== works fine with Strings in Swift. For educational purposes
(as I conclude from your comment "because I'm practicing...")
you can implement it as:
func myStringCompare(str1 : String, str2 : String) -> Bool {
if count(str1) != count(str2) {
return false
}
for (c1, c2) in zip(str1, str2) {
if c1 != c2 {
return false
}
}
return true
}
zip(str1, str2) returns a sequence of pairs from the given
sequences, this is a convenient way to enumerate the strings
"in parallel".
Once you have understood how it works, you can shorten it,
for example to:
func myStringCompare(str1 : String, str2 : String) -> Bool {
return count(str1) == count(str2) && !contains(zip(str1, str2), { $0 != $1 })
}
Comparing the string length is necessary because the zip() sequence
terminates as soon as one of the strings is exhausted. Have a look at
@drewag's answer to In Swift I would like to "join" two sequences in to a sequence of tuples
for an alternative Zip2WithNilPadding sequence.
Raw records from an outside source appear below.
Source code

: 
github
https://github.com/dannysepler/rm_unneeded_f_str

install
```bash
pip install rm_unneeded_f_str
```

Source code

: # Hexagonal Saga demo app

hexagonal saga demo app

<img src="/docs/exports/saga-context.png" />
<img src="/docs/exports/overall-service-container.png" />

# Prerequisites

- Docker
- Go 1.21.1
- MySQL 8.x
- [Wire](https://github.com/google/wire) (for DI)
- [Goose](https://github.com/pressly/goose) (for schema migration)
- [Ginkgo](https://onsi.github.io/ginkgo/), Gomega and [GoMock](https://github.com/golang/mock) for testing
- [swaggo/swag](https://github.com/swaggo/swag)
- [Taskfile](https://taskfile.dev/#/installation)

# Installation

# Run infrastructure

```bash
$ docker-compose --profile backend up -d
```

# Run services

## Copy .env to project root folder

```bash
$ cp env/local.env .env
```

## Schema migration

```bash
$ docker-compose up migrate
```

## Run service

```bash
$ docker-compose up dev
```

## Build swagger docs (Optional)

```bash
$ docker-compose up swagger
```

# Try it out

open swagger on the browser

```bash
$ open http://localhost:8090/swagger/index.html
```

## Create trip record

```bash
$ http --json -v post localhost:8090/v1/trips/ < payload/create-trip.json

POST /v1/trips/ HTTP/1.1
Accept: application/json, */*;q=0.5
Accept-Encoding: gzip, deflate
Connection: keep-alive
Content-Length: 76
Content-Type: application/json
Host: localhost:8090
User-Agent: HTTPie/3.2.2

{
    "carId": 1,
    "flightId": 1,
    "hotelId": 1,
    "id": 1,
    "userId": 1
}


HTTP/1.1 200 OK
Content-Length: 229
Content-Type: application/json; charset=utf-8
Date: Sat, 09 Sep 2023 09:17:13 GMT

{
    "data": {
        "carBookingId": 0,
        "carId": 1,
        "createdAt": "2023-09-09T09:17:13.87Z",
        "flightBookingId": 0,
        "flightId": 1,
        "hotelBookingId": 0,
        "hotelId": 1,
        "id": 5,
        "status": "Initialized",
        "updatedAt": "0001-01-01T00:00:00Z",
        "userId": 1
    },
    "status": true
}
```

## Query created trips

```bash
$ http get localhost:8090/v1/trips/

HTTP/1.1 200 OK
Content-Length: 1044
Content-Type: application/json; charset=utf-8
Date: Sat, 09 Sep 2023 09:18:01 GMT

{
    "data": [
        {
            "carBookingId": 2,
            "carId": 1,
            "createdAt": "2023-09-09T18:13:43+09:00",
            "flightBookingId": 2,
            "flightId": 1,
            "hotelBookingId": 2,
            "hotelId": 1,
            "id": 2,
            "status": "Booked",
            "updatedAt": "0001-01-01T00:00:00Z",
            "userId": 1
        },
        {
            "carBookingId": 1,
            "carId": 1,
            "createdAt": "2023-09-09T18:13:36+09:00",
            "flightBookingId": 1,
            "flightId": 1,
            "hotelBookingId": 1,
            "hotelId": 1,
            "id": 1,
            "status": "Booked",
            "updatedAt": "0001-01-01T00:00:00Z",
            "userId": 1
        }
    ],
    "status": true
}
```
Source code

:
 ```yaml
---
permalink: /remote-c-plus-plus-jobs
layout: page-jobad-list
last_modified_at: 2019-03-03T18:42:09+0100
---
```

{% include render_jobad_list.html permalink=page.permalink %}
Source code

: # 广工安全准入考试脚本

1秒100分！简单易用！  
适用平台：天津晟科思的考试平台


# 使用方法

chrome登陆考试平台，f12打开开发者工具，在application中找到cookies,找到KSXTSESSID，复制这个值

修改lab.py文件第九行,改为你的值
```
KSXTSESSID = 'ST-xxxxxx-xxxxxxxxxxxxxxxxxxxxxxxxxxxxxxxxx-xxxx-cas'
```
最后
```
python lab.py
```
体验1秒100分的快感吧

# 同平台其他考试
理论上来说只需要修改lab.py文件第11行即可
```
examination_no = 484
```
If you don't want to use the built-in zip() function (again for
educational/self-learning purposes!) then you can use the fact
that Strings are sequences, and enumerate them in parallel using
the sequence generator. This would work not only for strings but
for arbitrary sequences, as long as the underlying elements can
be tested for equality, so let's make it a generic function:
func mySequenceCompare<S : SequenceType where S.Generator.Element : Equatable>(lseq : S, rseq : S) -> Bool {
var lgen = lseq.generate()
var rgen = rseq.generate()
// First elements (or `nil`):
var lnext = lgen.next()
var rnext = rgen.next()
while let lelem = lnext, relem = rnext {
if lelem != relem {
return false
}
// Next elements (or `nil`):
lnext = lgen.next()
rnext = rgen.next()
}
// Are both sequences exhausted?
return lnext == nil && rnext == nil
}
Tests:
mySequenceCompare("xa", "xb") // false
mySequenceCompare("xa", "xa") // true
mySequenceCompare("a", "aa") // false
mySequenceCompare("aa", "a") // false